> Action item:
Below are the records; copy each line in which "coercer" can be found.

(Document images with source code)

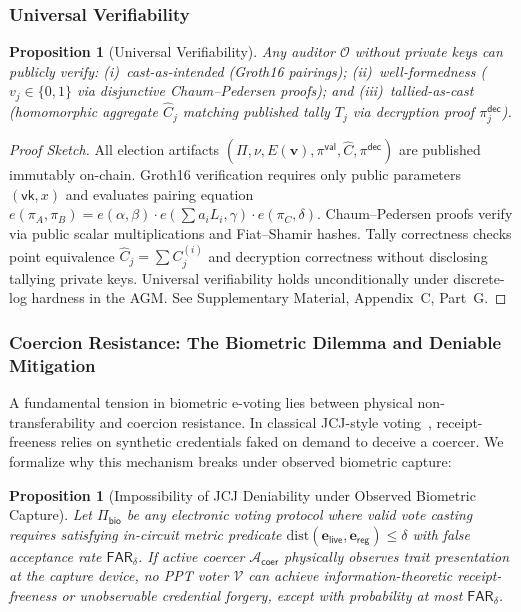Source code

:\documentclass[10pt,letterpaper,journal]{IEEEtran}
\newtheorem{proposition}[theorem]{Proposition}
\begin{document}
\subsubsection{Universal Verifiability}
\label{sec:verifiability}

\begin{proposition}[Universal Verifiability]
\label{prop:verif}
Any auditor $\mathcal{O}$ without private keys can publicly verify: (i)~cast-as-intended (Groth16 pairings); (ii)~well-formedness ($v_j \in \{0,1\}$ via disjunctive Chaum--Pedersen proofs); and (iii)~tallied-as-cast (homomorphic aggregate $\hat{C}_j$ matching published tally $T_j$ via decryption proof $\pi_j^{\mathsf{dec}}$).
\end{proposition}

\begin{proof}[Proof Sketch]
All election artifacts $(\Pi, \nu, E(\mathbf{v}), \pi^{\mathsf{val}}, \hat{C}, \pi^{\mathsf{dec}})$ are published immutably on-chain. Groth16 verification requires only public parameters $(\mathsf{vk}, x)$ and evaluates pairing equation $e(\pi_A,\pi_B) = e(\alpha,\beta)\cdot e(\sum a_i L_i,\gamma)\cdot e(\pi_C,\delta)$. Chaum--Pedersen proofs verify via public scalar multiplications and Fiat--Shamir hashes. Tally correctness checks point equivalence $\hat{C}_j = \sum C^{(i)}_j$ and decryption correctness without disclosing tallying private keys. Universal verifiability holds unconditionally under discrete-log hardness in the AGM. See Supplementary Material, Appendix~C, Part~G.
\end{proof}

\subsubsection{Coercion Resistance: The Biometric Dilemma and Deniable Mitigation}
\label{sec:coercion}

A fundamental tension in biometric e-voting lies between physical non-transferability and coercion resistance. In classical JCJ-style voting~\cite{Juels2005,Civitas2008}, receipt-freeness relies on synthetic credentials faked on demand to deceive a coercer. We formalize why this mechanism breaks under observed biometric capture:

\begin{proposition}[Impossibility of JCJ Deniability under Observed Biometric Capture]
\label{prop:coercion-impossibility}
Let $\Pi_{\mathsf{bio}}$ be any electronic voting protocol where valid vote casting requires satisfying in-circuit metric predicate $\mathrm{dist}(\mathbf{e}_{\mathsf{live}}, \mathbf{e}_{\mathsf{reg}}) \leq \delta$ with false acceptance rate $\mathsf{FAR}_\delta$. If active coercer $\mathcal{A}_{\mathsf{coer}}$ physically observes trait presentation at the capture device, no PPT voter $\mathcal{V}$ can achieve information-theoretic receipt-freeness or unobservable credential forgery, except with probability at most $\mathsf{FAR}_\delta$.
\end{proposition}
\end{document}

> Response for this exercise:
A fundamental tension in biometric e-voting lies between physical non-transferability and coercion resistance. In classical JCJ-style voting~\cite{Juels2005,Civitas2008}, receipt-freeness relies on synthetic credentials faked on demand to deceive a coercer. We formalize why this mechanism breaks under observed biometric capture:
Let $\Pi_{\mathsf{bio}}$ be any electronic voting protocol where valid vote casting requires satisfying in-circuit metric predicate $\mathrm{dist}(\mathbf{e}_{\mathsf{live}}, \mathbf{e}_{\mathsf{reg}}) \leq \delta$ with false acceptance rate $\mathsf{FAR}_\delta$. If active coercer $\mathcal{A}_{\mathsf{coer}}$ physically observes trait presentation at the capture device, no PPT voter $\mathcal{V}$ can achieve information-theoretic receipt-freeness or unobservable credential forgery, except with probability at most $\mathsf{FAR}_\delta$.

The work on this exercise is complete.